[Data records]

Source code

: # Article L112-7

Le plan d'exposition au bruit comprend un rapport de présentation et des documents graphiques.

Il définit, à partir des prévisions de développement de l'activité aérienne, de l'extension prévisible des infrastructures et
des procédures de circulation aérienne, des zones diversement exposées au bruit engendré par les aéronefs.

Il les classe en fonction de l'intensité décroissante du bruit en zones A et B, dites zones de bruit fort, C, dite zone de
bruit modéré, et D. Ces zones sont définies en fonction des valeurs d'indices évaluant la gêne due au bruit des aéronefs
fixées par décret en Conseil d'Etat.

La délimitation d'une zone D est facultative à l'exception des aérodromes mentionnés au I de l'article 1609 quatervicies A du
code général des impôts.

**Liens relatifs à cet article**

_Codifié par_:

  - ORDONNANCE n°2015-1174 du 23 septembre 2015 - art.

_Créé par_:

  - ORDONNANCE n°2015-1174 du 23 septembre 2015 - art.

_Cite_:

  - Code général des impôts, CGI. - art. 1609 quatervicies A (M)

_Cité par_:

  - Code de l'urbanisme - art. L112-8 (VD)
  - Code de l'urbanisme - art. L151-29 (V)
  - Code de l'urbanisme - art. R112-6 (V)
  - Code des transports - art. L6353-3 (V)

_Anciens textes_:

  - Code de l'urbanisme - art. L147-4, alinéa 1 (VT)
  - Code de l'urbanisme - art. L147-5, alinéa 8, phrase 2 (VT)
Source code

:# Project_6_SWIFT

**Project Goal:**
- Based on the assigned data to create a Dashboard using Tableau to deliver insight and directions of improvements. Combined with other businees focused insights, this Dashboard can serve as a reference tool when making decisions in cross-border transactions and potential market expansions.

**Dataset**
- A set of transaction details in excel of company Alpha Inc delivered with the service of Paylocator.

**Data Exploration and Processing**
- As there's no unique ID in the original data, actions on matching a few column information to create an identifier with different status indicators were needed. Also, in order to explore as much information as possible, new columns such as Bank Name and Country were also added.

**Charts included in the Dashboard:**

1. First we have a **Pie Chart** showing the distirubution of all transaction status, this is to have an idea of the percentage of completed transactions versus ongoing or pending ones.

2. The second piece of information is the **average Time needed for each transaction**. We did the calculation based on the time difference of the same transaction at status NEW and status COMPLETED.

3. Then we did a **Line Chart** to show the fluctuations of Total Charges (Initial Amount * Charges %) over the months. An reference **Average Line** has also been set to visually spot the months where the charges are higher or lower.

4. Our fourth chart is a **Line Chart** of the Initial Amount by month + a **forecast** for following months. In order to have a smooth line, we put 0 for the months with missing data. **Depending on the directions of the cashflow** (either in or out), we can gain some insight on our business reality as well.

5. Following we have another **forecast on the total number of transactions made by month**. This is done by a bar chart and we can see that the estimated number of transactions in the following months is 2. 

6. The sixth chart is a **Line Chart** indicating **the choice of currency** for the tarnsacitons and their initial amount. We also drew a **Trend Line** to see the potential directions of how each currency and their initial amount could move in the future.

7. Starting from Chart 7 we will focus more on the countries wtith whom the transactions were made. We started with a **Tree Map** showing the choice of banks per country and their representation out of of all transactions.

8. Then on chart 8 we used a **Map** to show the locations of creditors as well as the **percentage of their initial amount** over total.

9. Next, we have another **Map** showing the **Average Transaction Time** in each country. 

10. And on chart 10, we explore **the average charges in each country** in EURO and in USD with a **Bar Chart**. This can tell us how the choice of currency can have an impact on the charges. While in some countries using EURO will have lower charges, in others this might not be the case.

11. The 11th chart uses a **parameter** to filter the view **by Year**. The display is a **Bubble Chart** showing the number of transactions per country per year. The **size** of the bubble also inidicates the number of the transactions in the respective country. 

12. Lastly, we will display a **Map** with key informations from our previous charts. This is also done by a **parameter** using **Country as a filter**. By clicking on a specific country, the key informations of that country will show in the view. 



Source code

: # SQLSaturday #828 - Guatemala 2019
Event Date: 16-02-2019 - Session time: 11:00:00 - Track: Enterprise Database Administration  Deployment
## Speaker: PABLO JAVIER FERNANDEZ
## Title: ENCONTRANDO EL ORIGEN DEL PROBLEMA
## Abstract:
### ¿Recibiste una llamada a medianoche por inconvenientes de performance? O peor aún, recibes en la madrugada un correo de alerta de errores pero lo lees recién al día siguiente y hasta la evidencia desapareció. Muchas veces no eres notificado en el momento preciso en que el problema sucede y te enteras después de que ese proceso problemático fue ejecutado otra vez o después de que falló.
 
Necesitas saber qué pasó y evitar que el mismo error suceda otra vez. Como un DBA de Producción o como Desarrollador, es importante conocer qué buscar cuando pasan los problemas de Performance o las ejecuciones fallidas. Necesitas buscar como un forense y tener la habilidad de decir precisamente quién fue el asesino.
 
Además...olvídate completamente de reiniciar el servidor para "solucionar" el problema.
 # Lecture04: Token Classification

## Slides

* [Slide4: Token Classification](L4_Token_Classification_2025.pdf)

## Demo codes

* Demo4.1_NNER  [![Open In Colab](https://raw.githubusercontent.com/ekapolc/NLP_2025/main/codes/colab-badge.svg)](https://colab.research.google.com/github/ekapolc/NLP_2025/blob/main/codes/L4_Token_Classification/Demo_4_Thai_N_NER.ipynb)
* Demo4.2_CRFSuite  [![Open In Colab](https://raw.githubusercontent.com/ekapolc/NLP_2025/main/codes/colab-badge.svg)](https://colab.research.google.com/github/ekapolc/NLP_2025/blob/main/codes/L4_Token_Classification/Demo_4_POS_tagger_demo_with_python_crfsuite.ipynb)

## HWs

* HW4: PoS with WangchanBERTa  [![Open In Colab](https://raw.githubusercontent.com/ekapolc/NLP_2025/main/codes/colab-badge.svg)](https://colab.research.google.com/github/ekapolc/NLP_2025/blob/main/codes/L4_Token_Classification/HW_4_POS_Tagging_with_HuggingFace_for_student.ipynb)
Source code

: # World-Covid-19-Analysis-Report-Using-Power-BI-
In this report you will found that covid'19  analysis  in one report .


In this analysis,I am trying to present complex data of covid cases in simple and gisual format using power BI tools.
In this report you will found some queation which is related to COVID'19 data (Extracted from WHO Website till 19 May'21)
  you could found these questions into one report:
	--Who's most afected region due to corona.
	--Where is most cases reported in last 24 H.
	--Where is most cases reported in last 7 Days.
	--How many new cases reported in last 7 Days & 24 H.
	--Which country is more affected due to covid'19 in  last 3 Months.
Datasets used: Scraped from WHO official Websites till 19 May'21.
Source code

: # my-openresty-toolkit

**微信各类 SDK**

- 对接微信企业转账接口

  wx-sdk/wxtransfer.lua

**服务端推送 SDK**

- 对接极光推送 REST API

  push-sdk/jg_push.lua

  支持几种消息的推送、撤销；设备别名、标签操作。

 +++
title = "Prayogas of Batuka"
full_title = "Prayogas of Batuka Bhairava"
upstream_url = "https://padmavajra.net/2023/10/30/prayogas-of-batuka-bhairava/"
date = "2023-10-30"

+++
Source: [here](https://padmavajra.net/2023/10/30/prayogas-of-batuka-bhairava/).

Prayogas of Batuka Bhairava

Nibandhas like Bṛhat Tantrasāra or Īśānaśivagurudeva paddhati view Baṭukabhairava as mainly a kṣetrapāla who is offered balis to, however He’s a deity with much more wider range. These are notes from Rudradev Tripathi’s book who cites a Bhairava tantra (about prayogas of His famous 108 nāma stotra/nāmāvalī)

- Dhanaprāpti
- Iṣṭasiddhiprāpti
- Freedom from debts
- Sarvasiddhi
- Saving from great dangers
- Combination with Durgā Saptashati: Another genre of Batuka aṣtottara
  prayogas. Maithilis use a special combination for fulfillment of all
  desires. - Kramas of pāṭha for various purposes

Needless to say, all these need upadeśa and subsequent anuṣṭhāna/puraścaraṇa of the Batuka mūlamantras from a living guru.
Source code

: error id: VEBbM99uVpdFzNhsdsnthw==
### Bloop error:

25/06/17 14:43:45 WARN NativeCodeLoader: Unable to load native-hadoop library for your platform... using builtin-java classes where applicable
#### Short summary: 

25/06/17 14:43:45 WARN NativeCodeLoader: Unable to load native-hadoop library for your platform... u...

**PROBLEM TO WORK ON**
If a line in the records contains "till", report it.

**SOLUTION FOR THIS EXERCISE**
In this report you will found some queation which is related to COVID'19 data (Extracted from WHO Website till 19 May'21)
Datasets used: Scraped from WHO official Websites till 19 May'21.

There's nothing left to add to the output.